Avec la répression de la frange la plus révolutionnaire du mouvement, la réaction relève la tête. Le parti KD évolue de plus en plus vers la droite monarchiste et est prêt à sacrifier provisoirement la démocratie pour rétablir l'ordre. Les possédants misent sur le général Kornilov, qui a fait la démonstration dans ses troupes qu'il est prêt à rétablir une discipline de fer. Kerensky accepte de le nommer général des armées, mais la vague réactionnaire le déborde, et Kornilov tente un putsch en lançant ses troupes sur Petrograd (« affaire Kornilov »).

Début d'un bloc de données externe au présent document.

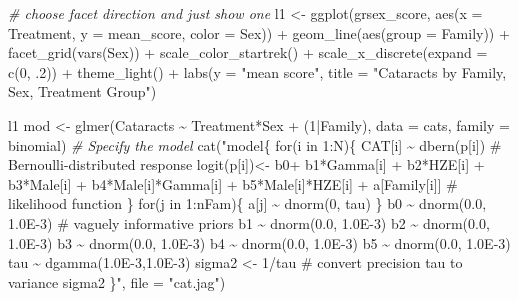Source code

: \documentclass[12pt]{article}
\newenvironment{Shaded}{\begin{snugshade}}{\end{snugshade}}
\newcommand{\AttributeTok}[1]{\textcolor[rgb]{0.77,0.63,0.00}{#1}}
\newcommand{\CommentTok}[1]{\textcolor[rgb]{0.56,0.35,0.01}{\textit{#1}}}
\newcommand{\DecValTok}[1]{\textcolor[rgb]{0.00,0.00,0.81}{#1}}
\newcommand{\FunctionTok}[1]{\textcolor[rgb]{0.00,0.00,0.00}{#1}}
\newcommand{\NormalTok}[1]{#1}
\newcommand{\OtherTok}[1]{\textcolor[rgb]{0.56,0.35,0.01}{#1}}
\newcommand{\SpecialCharTok}[1]{\textcolor[rgb]{0.00,0.00,0.00}{#1}}
\newcommand{\StringTok}[1]{\textcolor[rgb]{0.31,0.60,0.02}{#1}}
\begin{document}
\begin{Shaded}
\begin{Highlighting}[]
\CommentTok{\# choose facet direction and just show one}
\NormalTok{l1 }\OtherTok{\textless{}{-}} \FunctionTok{ggplot}\NormalTok{(grsex\_score, }\FunctionTok{aes}\NormalTok{(}\AttributeTok{x =}\NormalTok{ Treatment, }\AttributeTok{y =}\NormalTok{ mean\_score, }\AttributeTok{color =}\NormalTok{ Sex)) }\SpecialCharTok{+}
  \FunctionTok{geom\_line}\NormalTok{(}\FunctionTok{aes}\NormalTok{(}\AttributeTok{group =}\NormalTok{ Family)) }\SpecialCharTok{+} \FunctionTok{facet\_grid}\NormalTok{(}\FunctionTok{vars}\NormalTok{(Sex)) }\SpecialCharTok{+}
  \FunctionTok{scale\_color\_startrek}\NormalTok{() }\SpecialCharTok{+}
  \FunctionTok{scale\_x\_discrete}\NormalTok{(}\AttributeTok{expand =} \FunctionTok{c}\NormalTok{(}\DecValTok{0}\NormalTok{, .}\DecValTok{2}\NormalTok{)) }\SpecialCharTok{+}
  \FunctionTok{theme\_light}\NormalTok{() }\SpecialCharTok{+}
  \FunctionTok{labs}\NormalTok{(}\AttributeTok{y =} \StringTok{"mean score"}\NormalTok{,}
       \AttributeTok{title =} \StringTok{"Cataracts by Family, Sex, Treatment Group"}\NormalTok{)}

\NormalTok{l1}
\NormalTok{mod }\OtherTok{\textless{}{-}} \FunctionTok{glmer}\NormalTok{(Cataracts }\SpecialCharTok{\textasciitilde{}}\NormalTok{ Treatment}\SpecialCharTok{*}\NormalTok{Sex }\SpecialCharTok{+}\NormalTok{ (}\DecValTok{1}\SpecialCharTok{|}\NormalTok{Family), }\AttributeTok{data =}\NormalTok{ cats, }\AttributeTok{family =}\NormalTok{ binomial)}
\CommentTok{\# Specify the model}
\FunctionTok{cat}\NormalTok{(}\StringTok{"model\{}
\StringTok{  for(i in 1:N)\{}
\StringTok{    CAT[i] \textasciitilde{} dbern(p[i])     \# Bernoulli{-}distributed response}
\StringTok{    logit(p[i])\textless{}{-} b0+ b1*Gamma[i] + b2*HZE[i] + b3*Male[i] +}
\StringTok{    b4*Male[i]*Gamma[i] + b5*Male[i]*HZE[i] + a[Family[i]]   \# likelihood function}
\StringTok{  \}}
\StringTok{  for(j in 1:nFam)\{}
\StringTok{    a[j] \textasciitilde{} dnorm(0, tau)}
\StringTok{  \}}
\StringTok{  b0 \textasciitilde{} dnorm(0.0, 1.0E{-}3)   \# vaguely informative priors}
\StringTok{  b1 \textasciitilde{} dnorm(0.0, 1.0E{-}3)}
\StringTok{  b2 \textasciitilde{} dnorm(0.0, 1.0E{-}3)}
\StringTok{  b3 \textasciitilde{} dnorm(0.0, 1.0E{-}3)}
\StringTok{  b4 \textasciitilde{} dnorm(0.0, 1.0E{-}3)}
\StringTok{  b5 \textasciitilde{} dnorm(0.0, 1.0E{-}3)}
\StringTok{  tau \textasciitilde{} dgamma(1.0E{-}3,1.0E{-}3)}
\StringTok{  sigma2 \textless{}{-} 1/tau     \# convert precision \textquotesingle{}tau\textquotesingle{} to variance \textquotesingle{}sigma2\textquotesingle{}}
\StringTok{\}"}\NormalTok{, }\AttributeTok{file =} \StringTok{"cat.jag"}\NormalTok{)}


\end{Highlighting}
\end{Shaded}
\end{document}
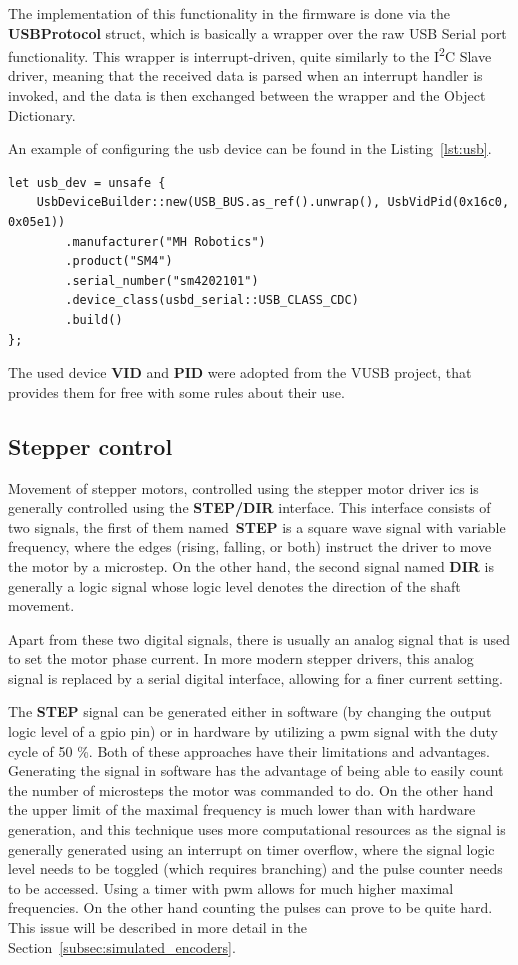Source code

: The implementation of this functionality in the firmware is done via the \textbf{USBProtocol} struct, which is basically a wrapper over the raw USB Serial port functionality.
This wrapper is interrupt-driven, quite similarly to the I\textsuperscript{2}C Slave driver, meaning that the received data is parsed when an interrupt handler is invoked, and the data is then exchanged between the wrapper and the Object Dictionary.

An example of configuring the \acs{usb} device can be found in the Listing~\ref{lst:usb}.
\newpage
\begin{lstlisting}[caption={Initializing the USB device with the CDC-ACM class.},label=lst:usb]
let usb_dev = unsafe {
    UsbDeviceBuilder::new(USB_BUS.as_ref().unwrap(), UsbVidPid(0x16c0, 0x05e1))
        .manufacturer("MH Robotics")
        .product("SM4")
        .serial_number("sm4202101")
        .device_class(usbd_serial::USB_CLASS_CDC)
        .build()
};
\end{lstlisting}
The used device \textbf{VID} and \textbf{PID} were adopted from the VUSB project\cite{noauthor_obdevv-usb_nodate}, that provides them for free with some rules about their use.

\subsection{Stepper control}
\label{subsec:stepper_control}
Movement of stepper motors, controlled using the stepper motor driver \acs{ic}s is generally controlled using the \textbf{STEP/DIR} interface.
This interface consists of two signals, the first of them named~\textbf{STEP} is a square wave signal with variable frequency, where the edges (rising, falling, or both) instruct the driver to move the motor by a microstep.
On the other hand, the second signal named \textbf{DIR} is generally a logic signal whose logic level denotes the direction of the shaft movement.

Apart from these two digital signals, there is usually an analog signal that is used to set the motor phase current.
In more modern stepper drivers, this analog signal is replaced by a serial digital interface, allowing for a finer current setting.

The \textbf{STEP} signal can be generated either in software (by changing the output logic level of a \acs{gpio} pin) or in hardware by utilizing a \acs{pwm} signal with the duty cycle of 50 \%.
Both of these approaches have their limitations and advantages.
Generating the signal in software has the advantage of being able to easily count the number of microsteps the motor was commanded to do.
On the other hand the upper limit of the maximal frequency is much lower than with hardware generation, and this technique uses more computational resources as the signal is generally generated using an interrupt on timer overflow, where the signal logic level needs to be toggled (which requires branching) and the pulse counter needs to be accessed.
Using a timer with \acs{pwm} allows for much higher maximal frequencies.
On the other hand counting the pulses can prove to be quite hard.
This issue will be described in more detail in the Section~\ref{subsec:simulated_encoders}.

Le congrès du Parti bolchevik qui se tient au début d'août 1917 décide de suspendre le mot d'ordre : « Tout le pouvoir aux soviets ».

4 Débats historiographiques

Des historiens remettent en question la version défendue par les bolchéviks. Par exemple l'histoire de droite Richard Pipes écrit :

« Nul événement en Russie n'a d'avantage fait l'objet de mensonges délibérés que l'insurrection de juillet 1917. La raison en est simple, ce fut la faute la plus lourde de Lénine, une erreur de jugement qui faillit anéantir le Parti bolchevique, comparable au putsch de Munich d'Hitler en 1923. Afin de nier leur responsabilité, les bolcheviks se portèrent à des extrémités peu communes, présentant le putsch comme une manifestation spontanée qu'ils se seraient évertués à rendre pacifique. »[11]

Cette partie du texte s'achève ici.